**WORKING DATA:**
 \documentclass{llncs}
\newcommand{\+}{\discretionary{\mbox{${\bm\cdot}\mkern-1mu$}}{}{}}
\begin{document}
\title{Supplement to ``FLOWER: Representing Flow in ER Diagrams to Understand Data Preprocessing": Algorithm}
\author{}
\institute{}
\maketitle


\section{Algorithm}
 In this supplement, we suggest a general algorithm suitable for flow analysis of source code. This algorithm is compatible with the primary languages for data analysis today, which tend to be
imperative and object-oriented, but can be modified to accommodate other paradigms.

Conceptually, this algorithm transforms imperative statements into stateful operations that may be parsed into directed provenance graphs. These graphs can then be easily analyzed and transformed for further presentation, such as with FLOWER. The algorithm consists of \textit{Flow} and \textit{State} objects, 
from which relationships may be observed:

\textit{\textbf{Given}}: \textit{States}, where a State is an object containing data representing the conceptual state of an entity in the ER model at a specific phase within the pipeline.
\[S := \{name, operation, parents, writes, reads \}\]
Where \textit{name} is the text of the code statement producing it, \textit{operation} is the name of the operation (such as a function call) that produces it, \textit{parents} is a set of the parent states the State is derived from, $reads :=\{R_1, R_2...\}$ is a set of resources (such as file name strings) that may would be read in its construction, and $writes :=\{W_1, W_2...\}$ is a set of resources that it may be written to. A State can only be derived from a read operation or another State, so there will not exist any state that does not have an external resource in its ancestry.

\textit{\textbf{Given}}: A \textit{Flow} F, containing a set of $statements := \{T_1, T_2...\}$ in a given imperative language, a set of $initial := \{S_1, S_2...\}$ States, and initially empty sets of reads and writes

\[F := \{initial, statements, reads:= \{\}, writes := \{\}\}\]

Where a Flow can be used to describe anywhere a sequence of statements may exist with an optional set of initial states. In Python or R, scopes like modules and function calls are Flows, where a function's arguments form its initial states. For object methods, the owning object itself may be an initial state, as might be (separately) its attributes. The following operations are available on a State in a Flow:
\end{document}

**TO DO:** For this exercise, output exactly the lines above from the line with "In this supplement, we" to the line with "imperative and object-oriented, but", counting both, and leave out the rest.

**ANSWER SPACE:**
 In this supplement, we suggest a general algorithm suitable for flow analysis of source code. This algorithm is compatible with the primary languages for data analysis today, which tend to be
imperative and object-oriented, but can be modified to accommodate other paradigms.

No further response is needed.